Despite intense geopolitical tensions at the beginning of January, stock market indices have risen. Last week, the Stoxx Europe 600 index appreciated by 0.2% and the S&P 500 by 0.9%. On the economic front, figures were mixed with a positive surprise from the services ISM index but a fairly disappointing US employment report. Bonds and gold were up but oil wiped out all of its gains made at the start of the year.
A mixed employment report
The US labour market slowed towards the end of the year: 145,000 jobs were created in December versus 160,000 forecast and 256,000 (revised down) the previous month.
The unemployment rate remains at 3.5%, a 50-year low. Wage growth has fallen to 2.9%. One bright spot is the fall in the underemployment rate (‘U-6’) to 6.7%, the lowest level since 1994. This rate is a better reflection of the real state of the labour market because it includes part-time workers who would prefer to have a full-time job and people who are not actively searching.
The ISM services index surprised positively by rising to 55, in contrast to the ISM manufacturing index, which dropped to 47.2. Surprisingly, services appear to be unaffected by the slowdown in the industrial sector. These figures are unlikely to prompt the Fed to change its monetary policy. Job creation in recent months has remained high and largely sufficient to absorb new entrants in the labour market. The Fed is expected to keep its policy on hold until it can see the results of the three rate cuts made in 2019.
A deluge of bonds
Middle East tensions have revived appetite for safe-haven assets including bonds despite their low yields. Yields on 10-year US Treasury bonds fell again to 1.82%. This helped to place a record volume of new issues over the week: €92.5 billion in Europe and $84 billion in the US.
The price of a barrel of Brent fell again to $65, below the level before the execution of General Soleimani.
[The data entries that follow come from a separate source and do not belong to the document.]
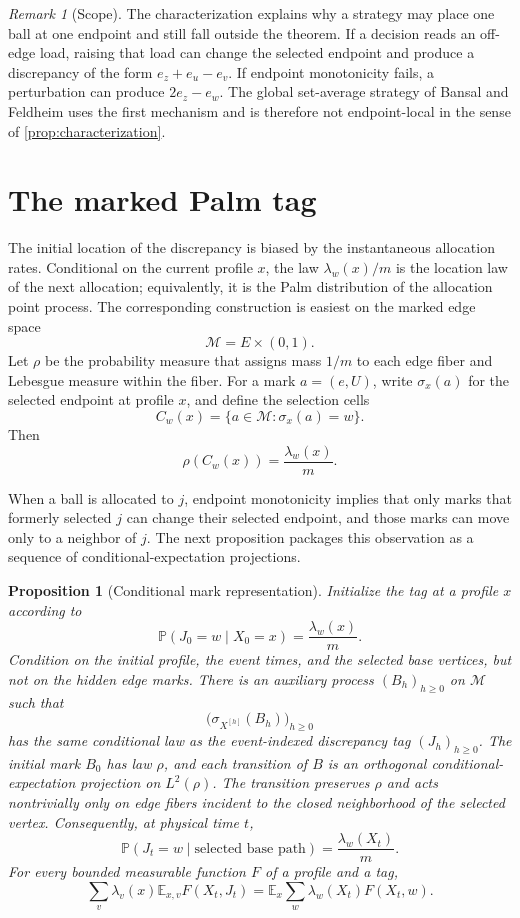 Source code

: \documentclass[11pt]{article}
\newtheorem{proposition}[proposition]{Proposition}
\theoremstyle{remark}
\newtheorem{remark}[remark]{Remark}
\newcommand{\E}{\mathbb{E}}
\newcommand{\Pp}{\mathbb{P}}
\newcommand{\cM}{\mathcal{M}}
\begin{document}
\begin{remark}[Scope]\label{rem:scope}
The characterization explains why a strategy may place one ball at one endpoint and still fall outside the theorem. If a decision reads an off-edge load, raising that load can change the selected endpoint and produce a discrepancy of the form $e_z+e_u-e_v$. If endpoint monotonicity fails, a perturbation can produce $2e_z-e_w$. The global set-average strategy of Bansal and Feldheim uses the first mechanism and is therefore not endpoint-local in the sense of \cref{prop:characterization}.
\end{remark}

\section{The marked Palm tag}\label{sec:palm}

The initial location of the discrepancy is biased by the instantaneous allocation rates. Conditional on the current profile $x$, the law $\lambda_w(x)/m$ is the location law of the next allocation; equivalently, it is the Palm distribution of the allocation point process. The corresponding construction is easiest on the marked edge space
\[
 \cM=E\times(0,1).
\]
Let $\rho$ be the probability measure that assigns mass $1/m$ to each edge fiber and Lebesgue measure within the fiber. For a mark $a=(e,U)$, write $\sigma_x(a)$ for the selected endpoint at profile $x$, and define the selection cells
\[
 C_w(x)=\{a\in\cM:\sigma_x(a)=w\}.
\]
Then
\[
 \rho(C_w(x))=\frac{\lambda_w(x)}m.
 \tag{3.1}\label{eq:cell-mass}
\]

When a ball is allocated to $j$, endpoint monotonicity implies that only marks that formerly selected $j$ can change their selected endpoint, and those marks can move only to a neighbor of $j$. The next proposition packages this observation as a sequence of conditional-expectation projections.

\begin{proposition}[Conditional mark representation]\label{prop:palm}
Initialize the tag at a profile $x$ according to
\[
 \Pp(J_0=w\mid X_0=x)=\frac{\lambda_w(x)}m.
 \tag{3.2}\label{eq:palm-init}
\]
Condition on the initial profile, the event times, and the selected base vertices, but not on the hidden edge marks. There is an auxiliary process $(B_h)_{h\ge0}$ on $\cM$ such that
\[
 \bigl(\sigma_{X^{[h]}}(B_h)\bigr)_{h\ge0}
\]
has the same conditional law as the event-indexed discrepancy tag $(J_h)_{h\ge0}$. The initial mark $B_0$ has law $\rho$, and each transition of $B$ is an orthogonal conditional-expectation projection on $L^2(\rho)$. The transition preserves $\rho$ and acts nontrivially only on edge fibers incident to the closed neighborhood of the selected vertex. Consequently, at physical time $t$,
\[
 \Pp(J_t=w\mid\text{selected base path})
 =\frac{\lambda_w(X_t)}m.
 \tag{3.3}\label{eq:conditional-palm}
\]
For every bounded measurable function $F$ of a profile and a tag,
\[
 \sum_v\lambda_v(x)\E_{x,v}F(X_t,J_t)
 =\E_x\sum_w\lambda_w(X_t)F(X_t,w).
 \tag{3.4}\label{eq:palm-link}
\]
\end{proposition}
\end{document}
The decline in tensions between Iran and the United States had more effect on oil than on gold.
This week's agenda
On Wednesday the ‘Phase One’ trade agreement between the Chinese and the Americans is due to be signed in the White House. Investors will remain on red alert first because a last-minute delay cannot be ruled out and secondly, with regards to the content of the agreement: will it meet expectations? Will it be enough to restore confidence in the manufacturing sector?
The reporting season for fourth quarter results starts this week with the large American banks. Expectations are low. Analysts expect negative earnings growth for the second quarter in a row. This did not prevent US indices from making new records as forecasts for the coming quarters are significantly more positive. We will therefore pay close attention to company guidance: will it confirm this improvement? Stock market indices have been remarkably resilient despite Iran-US tensions. This resilience will now be tested with the Phase One agreement and 4th quarter company results.